(EXERCISE BRIEF): All the records below must be returned exactly as they stand.

(EXERCISE INPUT):
******************************
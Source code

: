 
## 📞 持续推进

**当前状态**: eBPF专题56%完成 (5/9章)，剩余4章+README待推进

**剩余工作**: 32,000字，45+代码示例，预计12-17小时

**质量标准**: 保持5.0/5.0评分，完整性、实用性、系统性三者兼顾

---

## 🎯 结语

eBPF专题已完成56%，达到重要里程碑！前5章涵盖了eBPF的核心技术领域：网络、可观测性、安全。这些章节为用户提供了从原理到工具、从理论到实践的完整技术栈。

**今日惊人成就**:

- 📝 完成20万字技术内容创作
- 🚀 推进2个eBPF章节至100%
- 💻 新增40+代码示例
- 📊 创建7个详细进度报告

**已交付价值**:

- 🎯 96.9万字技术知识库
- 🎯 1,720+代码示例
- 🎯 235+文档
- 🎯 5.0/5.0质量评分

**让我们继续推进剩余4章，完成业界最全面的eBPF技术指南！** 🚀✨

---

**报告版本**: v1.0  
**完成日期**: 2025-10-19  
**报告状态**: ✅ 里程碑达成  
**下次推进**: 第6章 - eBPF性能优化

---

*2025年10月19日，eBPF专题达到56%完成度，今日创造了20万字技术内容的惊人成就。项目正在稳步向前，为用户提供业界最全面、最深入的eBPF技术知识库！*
******************************
(ANSWER SECTION):
Source code

: 
## 📞 持续推进

**当前状态**: eBPF专题56%完成 (5/9章)，剩余4章+README待推进

**剩余工作**: 32,000字，45+代码示例，预计12-17小时

**质量标准**: 保持5.0/5.0评分，完整性、实用性、系统性三者兼顾

---

## 🎯 结语

eBPF专题已完成56%，达到重要里程碑！前5章涵盖了eBPF的核心技术领域：网络、可观测性、安全。这些章节为用户提供了从原理到工具、从理论到实践的完整技术栈。

**今日惊人成就**:

- 📝 完成20万字技术内容创作
- 🚀 推进2个eBPF章节至100%
- 💻 新增40+代码示例
- 📊 创建7个详细进度报告

**已交付价值**:

- 🎯 96.9万字技术知识库
- 🎯 1,720+代码示例
- 🎯 235+文档
- 🎯 5.0/5.0质量评分

**让我们继续推进剩余4章，完成业界最全面的eBPF技术指南！** 🚀✨

---

**报告版本**: v1.0  
**完成日期**: 2025-10-19  
**报告状态**: ✅ 里程碑达成  
**下次推进**: 第6章 - eBPF性能优化

---

*2025年10月19日，eBPF专题达到56%完成度，今日创造了20万字技术内容的惊人成就。项目正在稳步向前，为用户提供业界最全面、最深入的eBPF技术知识库！*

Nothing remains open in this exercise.